**What is needed:**
Restate all the data word for word, leaving nothing out.

[[ Exercise materials, beginning ]]

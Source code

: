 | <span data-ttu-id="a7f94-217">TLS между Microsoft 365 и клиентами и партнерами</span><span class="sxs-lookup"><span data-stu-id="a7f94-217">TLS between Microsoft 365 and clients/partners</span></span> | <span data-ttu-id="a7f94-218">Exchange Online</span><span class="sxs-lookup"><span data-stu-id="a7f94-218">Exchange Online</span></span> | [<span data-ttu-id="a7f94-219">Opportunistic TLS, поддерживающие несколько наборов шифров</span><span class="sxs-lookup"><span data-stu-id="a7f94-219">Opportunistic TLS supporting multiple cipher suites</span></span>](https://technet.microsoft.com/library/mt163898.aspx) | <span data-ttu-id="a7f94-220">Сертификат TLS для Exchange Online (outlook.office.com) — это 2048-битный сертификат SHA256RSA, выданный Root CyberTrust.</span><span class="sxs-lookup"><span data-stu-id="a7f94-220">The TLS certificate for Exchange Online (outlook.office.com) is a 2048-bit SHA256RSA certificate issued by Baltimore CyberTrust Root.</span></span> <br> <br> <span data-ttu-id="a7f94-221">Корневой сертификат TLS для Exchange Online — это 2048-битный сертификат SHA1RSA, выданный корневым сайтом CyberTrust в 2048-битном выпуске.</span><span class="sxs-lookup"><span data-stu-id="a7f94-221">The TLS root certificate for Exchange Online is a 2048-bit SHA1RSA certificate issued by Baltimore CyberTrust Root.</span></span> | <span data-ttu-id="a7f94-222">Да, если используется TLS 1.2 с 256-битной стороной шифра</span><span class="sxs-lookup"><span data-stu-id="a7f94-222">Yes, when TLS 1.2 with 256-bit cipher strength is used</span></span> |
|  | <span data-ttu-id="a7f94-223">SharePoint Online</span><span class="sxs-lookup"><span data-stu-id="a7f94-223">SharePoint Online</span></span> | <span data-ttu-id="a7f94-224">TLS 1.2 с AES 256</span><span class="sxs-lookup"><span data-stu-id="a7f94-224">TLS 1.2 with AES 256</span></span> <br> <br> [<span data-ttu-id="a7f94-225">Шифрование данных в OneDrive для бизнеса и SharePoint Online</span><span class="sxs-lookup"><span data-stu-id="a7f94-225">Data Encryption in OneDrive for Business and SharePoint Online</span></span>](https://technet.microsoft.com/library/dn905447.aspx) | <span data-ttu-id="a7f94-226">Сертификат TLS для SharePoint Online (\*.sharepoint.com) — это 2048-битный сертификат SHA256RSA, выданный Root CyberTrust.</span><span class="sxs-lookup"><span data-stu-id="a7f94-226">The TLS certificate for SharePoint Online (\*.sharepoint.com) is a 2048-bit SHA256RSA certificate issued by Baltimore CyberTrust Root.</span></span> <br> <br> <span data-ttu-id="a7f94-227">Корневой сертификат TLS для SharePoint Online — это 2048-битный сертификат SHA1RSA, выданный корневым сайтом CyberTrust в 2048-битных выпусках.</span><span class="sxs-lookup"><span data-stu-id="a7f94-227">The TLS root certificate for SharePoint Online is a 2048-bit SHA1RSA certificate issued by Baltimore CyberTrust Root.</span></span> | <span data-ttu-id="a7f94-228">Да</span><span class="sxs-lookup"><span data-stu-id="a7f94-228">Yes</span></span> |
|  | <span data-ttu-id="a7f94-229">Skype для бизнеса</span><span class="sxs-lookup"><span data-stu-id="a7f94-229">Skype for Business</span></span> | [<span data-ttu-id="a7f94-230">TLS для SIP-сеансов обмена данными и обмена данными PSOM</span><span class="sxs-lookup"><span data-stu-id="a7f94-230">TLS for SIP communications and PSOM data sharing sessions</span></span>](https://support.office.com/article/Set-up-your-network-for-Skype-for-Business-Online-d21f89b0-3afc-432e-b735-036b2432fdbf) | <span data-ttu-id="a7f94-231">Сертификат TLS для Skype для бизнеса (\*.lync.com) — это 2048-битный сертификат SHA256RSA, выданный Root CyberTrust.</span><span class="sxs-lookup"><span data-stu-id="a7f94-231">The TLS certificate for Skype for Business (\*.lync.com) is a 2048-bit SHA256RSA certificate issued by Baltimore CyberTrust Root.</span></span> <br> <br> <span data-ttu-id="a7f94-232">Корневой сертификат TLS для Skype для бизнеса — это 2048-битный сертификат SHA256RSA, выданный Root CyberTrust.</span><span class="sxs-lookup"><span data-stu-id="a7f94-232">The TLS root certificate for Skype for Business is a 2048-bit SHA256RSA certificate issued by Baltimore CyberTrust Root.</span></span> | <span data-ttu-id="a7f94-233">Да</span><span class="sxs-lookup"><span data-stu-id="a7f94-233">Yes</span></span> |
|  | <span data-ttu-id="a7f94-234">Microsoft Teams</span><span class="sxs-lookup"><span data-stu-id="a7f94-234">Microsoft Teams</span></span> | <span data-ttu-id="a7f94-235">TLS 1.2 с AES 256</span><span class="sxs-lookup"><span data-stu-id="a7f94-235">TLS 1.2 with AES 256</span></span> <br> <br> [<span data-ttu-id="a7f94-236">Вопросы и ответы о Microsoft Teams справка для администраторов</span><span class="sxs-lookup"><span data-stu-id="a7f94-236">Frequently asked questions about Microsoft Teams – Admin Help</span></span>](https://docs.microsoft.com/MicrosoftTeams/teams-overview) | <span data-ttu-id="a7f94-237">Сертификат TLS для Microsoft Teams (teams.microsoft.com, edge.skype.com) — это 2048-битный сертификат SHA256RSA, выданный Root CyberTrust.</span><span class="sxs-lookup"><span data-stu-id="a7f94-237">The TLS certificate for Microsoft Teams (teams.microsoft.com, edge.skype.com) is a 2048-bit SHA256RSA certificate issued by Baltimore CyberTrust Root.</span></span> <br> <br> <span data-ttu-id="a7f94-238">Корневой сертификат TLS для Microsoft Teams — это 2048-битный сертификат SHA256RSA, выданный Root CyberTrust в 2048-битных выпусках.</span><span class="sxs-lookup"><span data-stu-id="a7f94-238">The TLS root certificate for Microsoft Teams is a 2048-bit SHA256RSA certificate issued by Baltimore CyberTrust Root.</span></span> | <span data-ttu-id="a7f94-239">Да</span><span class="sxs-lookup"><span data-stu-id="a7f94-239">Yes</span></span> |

[[ Exercise materials, end ]]

**Solution:**
Source code

: | <span data-ttu-id="a7f94-217">TLS между Microsoft 365 и клиентами и партнерами</span><span class="sxs-lookup"><span data-stu-id="a7f94-217">TLS between Microsoft 365 and clients/partners</span></span> | <span data-ttu-id="a7f94-218">Exchange Online</span><span class="sxs-lookup"><span data-stu-id="a7f94-218">Exchange Online</span></span> | [<span data-ttu-id="a7f94-219">Opportunistic TLS, поддерживающие несколько наборов шифров</span><span class="sxs-lookup"><span data-stu-id="a7f94-219">Opportunistic TLS supporting multiple cipher suites</span></span>](https://technet.microsoft.com/library/mt163898.aspx) | <span data-ttu-id="a7f94-220">Сертификат TLS для Exchange Online (outlook.office.com) — это 2048-битный сертификат SHA256RSA, выданный Root CyberTrust.</span><span class="sxs-lookup"><span data-stu-id="a7f94-220">The TLS certificate for Exchange Online (outlook.office.com) is a 2048-bit SHA256RSA certificate issued by Baltimore CyberTrust Root.</span></span> <br> <br> <span data-ttu-id="a7f94-221">Корневой сертификат TLS для Exchange Online — это 2048-битный сертификат SHA1RSA, выданный корневым сайтом CyberTrust в 2048-битном выпуске.</span><span class="sxs-lookup"><span data-stu-id="a7f94-221">The TLS root certificate for Exchange Online is a 2048-bit SHA1RSA certificate issued by Baltimore CyberTrust Root.</span></span> | <span data-ttu-id="a7f94-222">Да, если используется TLS 1.2 с 256-битной стороной шифра</span><span class="sxs-lookup"><span data-stu-id="a7f94-222">Yes, when TLS 1.2 with 256-bit cipher strength is used</span></span> |
|  | <span data-ttu-id="a7f94-223">SharePoint Online</span><span class="sxs-lookup"><span data-stu-id="a7f94-223">SharePoint Online</span></span> | <span data-ttu-id="a7f94-224">TLS 1.2 с AES 256</span><span class="sxs-lookup"><span data-stu-id="a7f94-224">TLS 1.2 with AES 256</span></span> <br> <br> [<span data-ttu-id="a7f94-225">Шифрование данных в OneDrive для бизнеса и SharePoint Online</span><span class="sxs-lookup"><span data-stu-id="a7f94-225">Data Encryption in OneDrive for Business and SharePoint Online</span></span>](https://technet.microsoft.com/library/dn905447.aspx) | <span data-ttu-id="a7f94-226">Сертификат TLS для SharePoint Online (\*.sharepoint.com) — это 2048-битный сертификат SHA256RSA, выданный Root CyberTrust.</span><span class="sxs-lookup"><span data-stu-id="a7f94-226">The TLS certificate for SharePoint Online (\*.sharepoint.com) is a 2048-bit SHA256RSA certificate issued by Baltimore CyberTrust Root.</span></span> <br> <br> <span data-ttu-id="a7f94-227">Корневой сертификат TLS для SharePoint Online — это 2048-битный сертификат SHA1RSA, выданный корневым сайтом CyberTrust в 2048-битных выпусках.</span><span class="sxs-lookup"><span data-stu-id="a7f94-227">The TLS root certificate for SharePoint Online is a 2048-bit SHA1RSA certificate issued by Baltimore CyberTrust Root.</span></span> | <span data-ttu-id="a7f94-228">Да</span><span class="sxs-lookup"><span data-stu-id="a7f94-228">Yes</span></span> |
|  | <span data-ttu-id="a7f94-229">Skype для бизнеса</span><span class="sxs-lookup"><span data-stu-id="a7f94-229">Skype for Business</span></span> | [<span data-ttu-id="a7f94-230">TLS для SIP-сеансов обмена данными и обмена данными PSOM</span><span class="sxs-lookup"><span data-stu-id="a7f94-230">TLS for SIP communications and PSOM data sharing sessions</span></span>](https://support.office.com/article/Set-up-your-network-for-Skype-for-Business-Online-d21f89b0-3afc-432e-b735-036b2432fdbf) | <span data-ttu-id="a7f94-231">Сертификат TLS для Skype для бизнеса (\*.lync.com) — это 2048-битный сертификат SHA256RSA, выданный Root CyberTrust.</span><span class="sxs-lookup"><span data-stu-id="a7f94-231">The TLS certificate for Skype for Business (\*.lync.com) is a 2048-bit SHA256RSA certificate issued by Baltimore CyberTrust Root.</span></span> <br> <br> <span data-ttu-id="a7f94-232">Корневой сертификат TLS для Skype для бизнеса — это 2048-битный сертификат SHA256RSA, выданный Root CyberTrust.</span><span class="sxs-lookup"><span data-stu-id="a7f94-232">The TLS root certificate for Skype for Business is a 2048-bit SHA256RSA certificate issued by Baltimore CyberTrust Root.</span></span> | <span data-ttu-id="a7f94-233">Да</span><span class="sxs-lookup"><span data-stu-id="a7f94-233">Yes</span></span> |
|  | <span data-ttu-id="a7f94-234">Microsoft Teams</span><span class="sxs-lookup"><span data-stu-id="a7f94-234">Microsoft Teams</span></span> | <span data-ttu-id="a7f94-235">TLS 1.2 с AES 256</span><span class="sxs-lookup"><span data-stu-id="a7f94-235">TLS 1.2 with AES 256</span></span> <br> <br> [<span data-ttu-id="a7f94-236">Вопросы и ответы о Microsoft Teams справка для администраторов</span><span class="sxs-lookup"><span data-stu-id="a7f94-236">Frequently asked questions about Microsoft Teams – Admin Help</span></span>](https://docs.microsoft.com/MicrosoftTeams/teams-overview) | <span data-ttu-id="a7f94-237">Сертификат TLS для Microsoft Teams (teams.microsoft.com, edge.skype.com) — это 2048-битный сертификат SHA256RSA, выданный Root CyberTrust.</span><span class="sxs-lookup"><span data-stu-id="a7f94-237">The TLS certificate for Microsoft Teams (teams.microsoft.com, edge.skype.com) is a 2048-bit SHA256RSA certificate issued by Baltimore CyberTrust Root.</span></span> <br> <br> <span data-ttu-id="a7f94-238">Корневой сертификат TLS для Microsoft Teams — это 2048-битный сертификат SHA256RSA, выданный Root CyberTrust в 2048-битных выпусках.</span><span class="sxs-lookup"><span data-stu-id="a7f94-238">The TLS root certificate for Microsoft Teams is a 2048-bit SHA256RSA certificate issued by Baltimore CyberTrust Root.</span></span> | <span data-ttu-id="a7f94-239">Да</span><span class="sxs-lookup"><span data-stu-id="a7f94-239">Yes</span></span> |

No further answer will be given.